Carbon policy spurs action

The emergence of massive supplies of natural gas in the U.S. coincides with the nation's focus on cutting emissions.

The newfound supply and looming climate legislation have been cited by utilities this year as they have shuttered old coal-fired power plants and scrapped plans to build new ones.

Climate legislation would put utilities in the crosshairs, and many are aggressively seeking new fuels like natural gas to minimize the economic hit.

"From the outside view, it does look like this move makes much more sense in a world where there's carbon policy because that ensures a growing market for natural gas," said Amy Jaffe, a fellow at the James A. Baker III Institute for Public Policy at Rice University.

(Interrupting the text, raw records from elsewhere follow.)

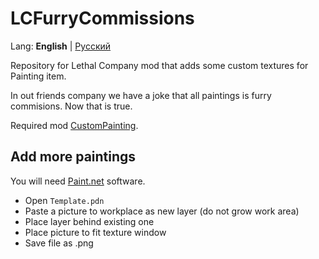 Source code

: # LCFurryCommissions
Lang: **English** | [Русский](./Readme.ru.md)

Repository for Lethal Company mod that adds some custom textures for Painting item.

In out friends company we have a joke that all paintings is furry commisions. Now that is true.

Required mod [CustomPainting](https://thunderstore.io/c/lethal-company/p/Boniato/CustomPaintings/).

## Add more paintings

You will need [Paint.net](https://www.getpaint.net) software.

* Open `Template.pdn`
* Paste a picture to workplace as new layer (do not grow work area)
* Place layer behind existing one
* Place picture to fit texture window
* Save file as .png
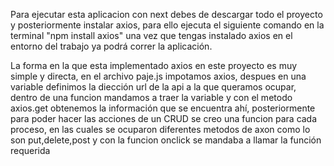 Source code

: Para ejecutar esta aplicacion con next debes de descargar todo el proyecto y posteriormente instalar axios, para ello ejecuta el siguiente comando en la terminal "npm install axios" una vez que tengas instalado axios en el entorno del trabajo ya podrá correr la aplicación.


La forma en la que esta implementado axios en este proyecto es muy simple y directa, en el archivo paje.js impotamos axios, despues en una variable definimos la diección url de la api a la que queramos ocupar, dentro de una funcion mandamos a traer la variable y con el metodo axios.get obtenemos la información que se encuentra ahí, posteriormente para poder hacer las acciones de un CRUD se creo una funcion para cada proceso, en las cuales se ocuparon diferentes metodos de axon como lo son put,delete,post y con la funcion onclick se mandaba a llamar la función requerida
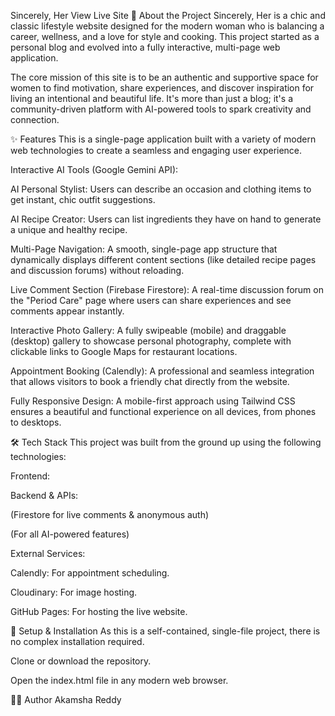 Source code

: Sincerely, Her
View Live Site
📖 About the Project
Sincerely, Her is a chic and classic lifestyle website designed for the modern woman who is balancing a career, wellness, and a love for style and cooking. This project started as a personal blog and evolved into a fully interactive, multi-page web application.

The core mission of this site is to be an authentic and supportive space for women to find motivation, share experiences, and discover inspiration for living an intentional and beautiful life. It's more than just a blog; it's a community-driven platform with AI-powered tools to spark creativity and connection.

✨ Features
This is a single-page application built with a variety of modern web technologies to create a seamless and engaging user experience.

Interactive AI Tools (Google Gemini API):

AI Personal Stylist: Users can describe an occasion and clothing items to get instant, chic outfit suggestions.

AI Recipe Creator: Users can list ingredients they have on hand to generate a unique and healthy recipe.

Multi-Page Navigation: A smooth, single-page app structure that dynamically displays different content sections (like detailed recipe pages and discussion forums) without reloading.

Live Comment Section (Firebase Firestore): A real-time discussion forum on the "Period Care" page where users can share experiences and see comments appear instantly.

Interactive Photo Gallery: A fully swipeable (mobile) and draggable (desktop) gallery to showcase personal photography, complete with clickable links to Google Maps for restaurant locations.

Appointment Booking (Calendly): A professional and seamless integration that allows visitors to book a friendly chat directly from the website.

Fully Responsive Design: A mobile-first approach using Tailwind CSS ensures a beautiful and functional experience on all devices, from phones to desktops.

🛠️ Tech Stack
This project was built from the ground up using the following technologies:

Frontend:

Backend & APIs:

(Firestore for live comments & anonymous auth)

(For all AI-powered features)

External Services:

Calendly: For appointment scheduling.

Cloudinary: For image hosting.

GitHub Pages: For hosting the live website.

🚀 Setup & Installation
As this is a self-contained, single-file project, there is no complex installation required.

Clone or download the repository.

Open the index.html file in any modern web browser.

👩‍💻 Author
Akamsha Reddy
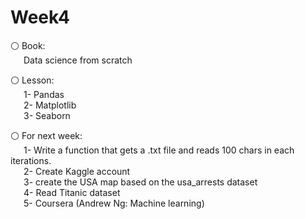 # Week4 

⚪️ Book:
<br>&emsp;&ensp;Data science from scratch


⚪️ Lesson:<br>
&emsp;&ensp;1- Pandas  
&emsp;&ensp;2- Matplotlib
<br>&emsp;&ensp;3- Seaborn


⚪️ For next week:
        <br>&emsp;&ensp;1- Write a function that gets a .txt file and reads 100 chars in each iterations.
        <br>&emsp;&ensp;2- Create Kaggle account
        <br>&emsp;&ensp;3- create the USA map based on the usa_arrests dataset
        <br>&emsp;&ensp;4- Read Titanic dataset
        <br>&emsp;&ensp;5- Coursera (Andrew Ng: Machine learning)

Just this month, Progress Energy became the latest utility to announce that it would close coal-fired power plants in favor of natural gas. Exxon Mobil expects global demand for gas to grow 50 percent by 2030.

"Natural gas is really well-suited to meet that growing power generation demand, both from the standpoint of its lower
environmental impact, but also its capital efficiency and its flexibility," Exxon Mobil Chairman and
CEO Rex Tillerson told analysts.

Through August, utilities used gas to generate 23 percent of the nation's electricity, up nearly three percentage points from last year. Coal's share was down about 13 percent.

XTO claims about 45 trillion cubic feet of gas, much of it trapped in tight shale formations.

Technology developed over the past decade has made it much cheaper to pull natural gas from those formations.

Already on Monday, energy experts were laying odds as to which natural gas companies would be sold next, and which major oil companies might follow Exxon's lead by snapping them up.